As Youcha learns about his ancestors and the milieu in which they lived, he internalizes all that he has gleaned. Unlike Malka, Youcha’s explorations of his father’s history are coupled with what seems to be an exploration of his own identity. Music and musical instruments are a repeated thread weaving together connections in the search for his family. Along the way, he was drawn to the oud, a Middle Eastern stringed instrument similar to a lute. Youcha started his musical investigations including seeking musicians and music in the US; he also began constructing an oud. This line of inquiry started during the 2018 Bitola trip when he found several photographs of Jewish mandolin orchestras on display in the Holocaust Museum in Skopje. As his research continued, he learned that the musical connection ran even deeper; one of his aunts played in the International Ladies Garment Workers Union Local 148 Mandolin Orchestra in 1934. Youcha’s personal musical heritage explorations led him to understand more about his Sephardic ancestors.
These two very distinct memoirs are admirable additions to the growing literature about Sephardic Jews.

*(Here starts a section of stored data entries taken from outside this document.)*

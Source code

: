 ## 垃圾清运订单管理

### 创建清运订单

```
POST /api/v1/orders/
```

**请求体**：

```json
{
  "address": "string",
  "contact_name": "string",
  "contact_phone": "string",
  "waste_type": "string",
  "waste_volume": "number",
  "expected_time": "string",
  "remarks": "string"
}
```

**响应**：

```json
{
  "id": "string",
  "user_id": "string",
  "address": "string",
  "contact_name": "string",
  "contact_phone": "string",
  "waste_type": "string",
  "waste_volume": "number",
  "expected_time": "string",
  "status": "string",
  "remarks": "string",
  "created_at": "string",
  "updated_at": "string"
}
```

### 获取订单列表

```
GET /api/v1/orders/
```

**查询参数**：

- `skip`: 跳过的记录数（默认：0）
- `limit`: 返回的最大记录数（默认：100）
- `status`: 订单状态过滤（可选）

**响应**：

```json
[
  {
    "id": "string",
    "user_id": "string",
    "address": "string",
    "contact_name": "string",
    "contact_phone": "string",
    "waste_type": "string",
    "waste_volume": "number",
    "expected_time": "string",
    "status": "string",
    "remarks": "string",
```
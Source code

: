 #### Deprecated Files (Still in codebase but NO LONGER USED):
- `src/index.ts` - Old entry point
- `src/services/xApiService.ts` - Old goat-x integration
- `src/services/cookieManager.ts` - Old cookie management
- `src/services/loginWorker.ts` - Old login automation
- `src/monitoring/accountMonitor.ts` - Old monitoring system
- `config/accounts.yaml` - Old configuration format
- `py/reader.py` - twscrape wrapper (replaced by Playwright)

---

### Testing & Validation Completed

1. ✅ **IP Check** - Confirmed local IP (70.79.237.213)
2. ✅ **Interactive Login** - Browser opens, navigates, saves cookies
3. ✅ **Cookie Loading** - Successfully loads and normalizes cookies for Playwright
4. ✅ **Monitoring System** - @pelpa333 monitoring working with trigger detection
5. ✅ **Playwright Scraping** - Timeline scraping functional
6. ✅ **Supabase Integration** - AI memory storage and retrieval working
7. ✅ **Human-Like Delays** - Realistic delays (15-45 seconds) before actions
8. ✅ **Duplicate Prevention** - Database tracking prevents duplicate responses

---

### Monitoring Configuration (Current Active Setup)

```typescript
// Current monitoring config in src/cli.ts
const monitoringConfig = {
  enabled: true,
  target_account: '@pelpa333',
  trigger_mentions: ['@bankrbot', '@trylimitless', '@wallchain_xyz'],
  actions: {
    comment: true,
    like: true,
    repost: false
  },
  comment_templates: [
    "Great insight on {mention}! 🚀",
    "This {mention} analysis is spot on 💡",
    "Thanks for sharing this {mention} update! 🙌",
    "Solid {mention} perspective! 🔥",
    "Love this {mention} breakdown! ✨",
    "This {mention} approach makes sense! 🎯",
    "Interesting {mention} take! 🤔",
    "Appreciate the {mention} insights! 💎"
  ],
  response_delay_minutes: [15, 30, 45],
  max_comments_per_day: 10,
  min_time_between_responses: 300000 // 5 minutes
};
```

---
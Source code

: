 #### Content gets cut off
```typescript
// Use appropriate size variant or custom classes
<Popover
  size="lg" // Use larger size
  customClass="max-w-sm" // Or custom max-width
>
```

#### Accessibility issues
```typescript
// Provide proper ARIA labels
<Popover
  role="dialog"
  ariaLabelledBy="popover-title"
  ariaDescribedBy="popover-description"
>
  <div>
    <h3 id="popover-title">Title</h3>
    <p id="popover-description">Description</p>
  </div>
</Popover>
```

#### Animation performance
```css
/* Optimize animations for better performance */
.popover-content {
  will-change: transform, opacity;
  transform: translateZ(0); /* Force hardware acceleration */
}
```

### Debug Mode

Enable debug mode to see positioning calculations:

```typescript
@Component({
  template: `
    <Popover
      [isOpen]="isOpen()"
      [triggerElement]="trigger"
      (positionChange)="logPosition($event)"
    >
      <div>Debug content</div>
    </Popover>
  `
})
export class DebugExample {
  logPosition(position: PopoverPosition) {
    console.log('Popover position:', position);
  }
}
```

Each author brings to light interesting information about their families and the extended communities to which they belonged, enlarging our knowledge of Jewish life in Morocco, Sudan, and Bitola. They are filled with illustrations that bring the family members and their stories to life. Both are engagingly personal and easy to read.
1 Annette B. Fromm is a museum specialist, folklorist, and lecturer in Romaniote and Sephardic studies and associate editor of Sephardic Horizons.
2 Spoiler alert, my Ashkenazi father, Marvin Fromm, married, my Greek-Jewish mother, Mollie Bacola, in the 1930s of New York City.